小此木担当相は改めて権限移譲の意義について説明した

政府は8日、災害救助法の改正案を閣議決定した。同日中にも国会に提出し、開催中の今通常国会での成立を図る。政令指定都市が仮設住宅など費用を負担し被災者救助の実行主体となる代わりに、都道府県から権限を移譲され国と直接協議もできるようにする。成立すれば2019年4月1日付で施行される。

改正案では政令市の中から「救助実施市」を指定。指定を希望する政令市に、仮設住宅整備や被災者への生活必需品の給与といった被災者への対応について、費用を政令市が負担し実行する代わりに都道府県から権限移譲を受ける。指定された政令市は救助費用の財源となる災害救助基金を積み立てておかねばならない。

法案では救助実施市は防災体制や財政状況が整っていることが必要となることを明記。この基準は内閣府令で定められることから、内閣府では法案成立後、基準作りのための検討会を設置し、具体化する計画。現在は宮城県と仙台市、愛知県と名古屋市、兵庫県と神戸市のほか、仮設住宅を供給する業界団体も交えた協議の場を設置しているが、これらも基準作りの検討会に吸収する方針。

また救助実施市に指定されるためには防災体制の基準を満たすことや、法案に内閣総理大臣が対象市の都道府県知事の意見を聴かねばならないとの規定があることから、事実上対象市と都道府県の同意が必要となる。法案ではさらに市区町村相互の連絡調整のほか、資源配分機能といった都道府県の広域調整権も明記する。

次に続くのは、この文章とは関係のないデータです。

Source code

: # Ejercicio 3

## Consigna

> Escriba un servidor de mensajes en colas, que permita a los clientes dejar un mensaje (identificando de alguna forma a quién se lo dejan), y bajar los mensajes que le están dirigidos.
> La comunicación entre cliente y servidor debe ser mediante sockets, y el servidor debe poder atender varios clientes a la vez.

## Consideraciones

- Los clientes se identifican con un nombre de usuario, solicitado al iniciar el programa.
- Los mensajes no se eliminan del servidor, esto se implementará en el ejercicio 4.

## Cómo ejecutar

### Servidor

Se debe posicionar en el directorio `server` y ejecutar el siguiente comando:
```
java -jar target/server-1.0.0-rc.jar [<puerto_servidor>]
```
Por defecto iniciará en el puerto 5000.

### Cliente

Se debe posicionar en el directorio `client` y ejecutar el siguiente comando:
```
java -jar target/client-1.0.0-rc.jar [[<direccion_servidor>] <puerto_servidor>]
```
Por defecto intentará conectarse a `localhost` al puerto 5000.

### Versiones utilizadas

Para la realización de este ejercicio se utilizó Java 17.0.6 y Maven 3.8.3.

2011年の東日本大震災では宮城県と仙台市が仮設住宅の整備の遅れについてお互い責任を追及。2016年の熊本地震でも災害救助の役割分担などで熊本県と熊本市が対立するなど、近年は都道府県と政令市の考えにずれがあり、政令市側から権限移譲を求める声が強まっていた。内閣府ではこの問題の検討会を2016年12月に開設。その結果もふまえ権限移譲を認める方針を示していた。

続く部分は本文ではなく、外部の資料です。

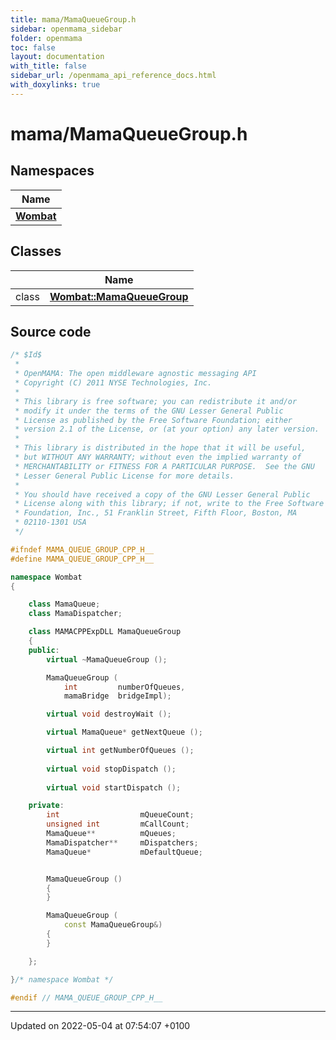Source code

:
 ```yaml
---
title: mama/MamaQueueGroup.h
sidebar: openmama_sidebar
folder: openmama
toc: false
layout: documentation
with_title: false
sidebar_url: /openmama_api_reference_docs.html
with_doxylinks: true
---
```


# mama/MamaQueueGroup.h



## Namespaces

| Name           |
| -------------- |
| **[Wombat](namespaceWombat.html)**  |

## Classes

|                | Name           |
| -------------- | -------------- |
| class | **[Wombat::MamaQueueGroup](classWombat_1_1MamaQueueGroup.html)**  |




## Source code

```cpp
/* $Id$
 *
 * OpenMAMA: The open middleware agnostic messaging API
 * Copyright (C) 2011 NYSE Technologies, Inc.
 *
 * This library is free software; you can redistribute it and/or
 * modify it under the terms of the GNU Lesser General Public
 * License as published by the Free Software Foundation; either
 * version 2.1 of the License, or (at your option) any later version.
 *
 * This library is distributed in the hope that it will be useful,
 * but WITHOUT ANY WARRANTY; without even the implied warranty of
 * MERCHANTABILITY or FITNESS FOR A PARTICULAR PURPOSE.  See the GNU
 * Lesser General Public License for more details.
 *
 * You should have received a copy of the GNU Lesser General Public
 * License along with this library; if not, write to the Free Software
 * Foundation, Inc., 51 Franklin Street, Fifth Floor, Boston, MA
 * 02110-1301 USA
 */

#ifndef MAMA_QUEUE_GROUP_CPP_H__
#define MAMA_QUEUE_GROUP_CPP_H__

namespace Wombat
{

    class MamaQueue;
    class MamaDispatcher;

    class MAMACPPExpDLL MamaQueueGroup
    {
    public:
        virtual ~MamaQueueGroup ();

        MamaQueueGroup (
            int         numberOfQueues,
            mamaBridge  bridgeImpl);

        virtual void destroyWait ();

        virtual MamaQueue* getNextQueue ();

        virtual int getNumberOfQueues ();
        
        virtual void stopDispatch ();
        
        virtual void startDispatch ();

    private:
        int                  mQueueCount;
        unsigned int         mCallCount;
        MamaQueue**          mQueues;
        MamaDispatcher**     mDispatchers;
        MamaQueue*           mDefaultQueue;


        MamaQueueGroup ()
        {
        }

        MamaQueueGroup (
            const MamaQueueGroup&) 
        {
        }

    };

}/* namespace Wombat */

#endif // MAMA_QUEUE_GROUP_CPP_H__
```


-------------------------------

Updated on 2022-05-04 at 07:54:07 +0100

小此木八郎・防災担当大臣は8日の閣議後の記者会見で、「東日本大震災と熊本地震の教訓から法案を提出することになった」と説明。4月17日に全国知事会議が反対を表明するなど都道府県の対応については「対象市を抱える都道府県は、指定市以外のエリアで責任を持って役割を果たすことで、(業務の)重なりを解消できる。指定についても政令市と都道府県でしっかり話し合われたうえで行う」と説明した。